La empresa TEPB dejó en Caraparicito un motor para generar energía eléctrica supuestamente en beneficio de las comunidades de la zona, pero Larsen se apropió del generador, asegura el ex trabajador de la hacienda Andrés Aguilar Miranda. Brigadistas del INRA evidenciaron que la maquinaria funciona sólo para alumbrar la hacienda, mientras que los peones guaraníes aún dependen de la luz de las velas.
La familia Larsen se portó bien con TEPB hasta que la empresa fue nacionalizada y dejó de reportarle beneficios.

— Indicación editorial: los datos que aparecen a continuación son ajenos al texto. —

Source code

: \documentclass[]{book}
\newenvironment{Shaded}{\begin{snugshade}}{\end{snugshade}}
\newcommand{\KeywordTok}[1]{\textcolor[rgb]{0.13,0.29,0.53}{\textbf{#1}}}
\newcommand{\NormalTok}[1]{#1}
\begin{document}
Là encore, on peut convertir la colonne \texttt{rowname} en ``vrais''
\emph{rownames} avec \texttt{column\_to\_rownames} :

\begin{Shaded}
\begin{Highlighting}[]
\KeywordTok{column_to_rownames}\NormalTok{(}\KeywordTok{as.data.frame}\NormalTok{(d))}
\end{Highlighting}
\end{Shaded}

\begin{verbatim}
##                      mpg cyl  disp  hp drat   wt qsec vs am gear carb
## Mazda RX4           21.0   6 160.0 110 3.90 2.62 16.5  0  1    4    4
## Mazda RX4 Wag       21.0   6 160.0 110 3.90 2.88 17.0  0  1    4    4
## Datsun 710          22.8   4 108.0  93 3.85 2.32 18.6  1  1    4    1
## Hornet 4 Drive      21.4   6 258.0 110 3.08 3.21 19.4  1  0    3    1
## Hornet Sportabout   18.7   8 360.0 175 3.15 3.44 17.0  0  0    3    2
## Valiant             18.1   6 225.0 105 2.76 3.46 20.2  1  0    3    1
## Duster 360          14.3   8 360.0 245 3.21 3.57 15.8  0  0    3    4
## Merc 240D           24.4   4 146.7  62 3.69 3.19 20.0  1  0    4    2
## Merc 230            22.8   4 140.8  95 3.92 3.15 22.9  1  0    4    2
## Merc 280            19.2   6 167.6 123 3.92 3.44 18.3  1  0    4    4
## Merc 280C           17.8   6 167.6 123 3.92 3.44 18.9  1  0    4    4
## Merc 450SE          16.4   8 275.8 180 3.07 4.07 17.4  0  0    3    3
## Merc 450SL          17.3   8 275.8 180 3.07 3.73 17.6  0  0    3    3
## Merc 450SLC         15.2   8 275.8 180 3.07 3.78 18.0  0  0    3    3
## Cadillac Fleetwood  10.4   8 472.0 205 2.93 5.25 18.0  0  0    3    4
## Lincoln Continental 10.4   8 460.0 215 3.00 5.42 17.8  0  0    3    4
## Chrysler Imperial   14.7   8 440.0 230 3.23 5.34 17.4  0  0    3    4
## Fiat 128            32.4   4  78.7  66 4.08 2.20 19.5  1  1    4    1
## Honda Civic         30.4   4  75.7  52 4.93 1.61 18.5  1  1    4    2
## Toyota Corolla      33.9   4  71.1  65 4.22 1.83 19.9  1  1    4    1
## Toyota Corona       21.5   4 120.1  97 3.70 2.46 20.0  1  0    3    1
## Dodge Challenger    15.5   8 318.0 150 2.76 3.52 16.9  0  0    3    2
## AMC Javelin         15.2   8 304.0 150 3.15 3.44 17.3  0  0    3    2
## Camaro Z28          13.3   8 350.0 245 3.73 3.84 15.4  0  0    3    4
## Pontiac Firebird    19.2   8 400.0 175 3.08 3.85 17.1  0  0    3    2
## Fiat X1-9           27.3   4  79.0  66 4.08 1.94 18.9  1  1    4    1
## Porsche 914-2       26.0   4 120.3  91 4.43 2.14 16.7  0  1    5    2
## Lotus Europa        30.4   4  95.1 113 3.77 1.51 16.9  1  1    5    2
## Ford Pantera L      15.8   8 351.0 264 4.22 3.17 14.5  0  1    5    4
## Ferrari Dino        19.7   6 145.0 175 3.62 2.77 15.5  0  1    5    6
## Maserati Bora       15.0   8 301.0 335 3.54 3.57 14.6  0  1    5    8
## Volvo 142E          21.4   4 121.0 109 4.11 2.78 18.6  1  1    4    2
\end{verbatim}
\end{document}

Por eso el 9 de septiembre de 2008, Duston Larsen Metembrink envió una carta al representante de Total ELF Bolivie Carlos Erns, conminándole a abandonar la "reserva privada Caraparicito".
En la carta notariada, el hijo de Ronald Larsen aclara que Total ELF Bolivie no está autorizada para continuar trabajos de exploración sismográfica en Caraparicito, "razón por la cual en nuestra condición de únicos y legítimos propietarios (...) conminamos a su empresa a desalojar de forma inmediata la totalidad del área ocupada (...) debiendo retirar de forma inmediata a todo su personal, equipos y demás logística desplegada" en la reserva.
Duston Larsen advierte a Erns que iniciará acciones legales contra Total si no sale de inmediato de su propiedad, "toda vez que la ocupación arbitraria de una propiedad privada y demás conductas antijurídicas en las cuales estarían incurriendo con su arbitrario accionar, en nuestra legislación se constituyen como delitos penales...".
Para los Larsen el medio ambiente era un tema secundario cuando la TEPB perforó el pozo Incahuasi X1 de 5.150 metros de profundidad en su hacienda, pero se volvieron ecologistas después de la nacionalización.
En la carta enviada a Erns, Larsen amenaza con desalojar a Total recurriendo a la fuerza pública con el objetivo de "preservar no solo nuestro patrimonio privado sino el patrimonio ecológico de nuestro país, amenazado por actividades de prospección hidrocarburíferas absolutamente irregulares por no contar con la debida autorización de los suscritos propietarios" y "con las agravantes de los daños ecológicos que se hubieran infringido dentro de una Reserva Ecológica...".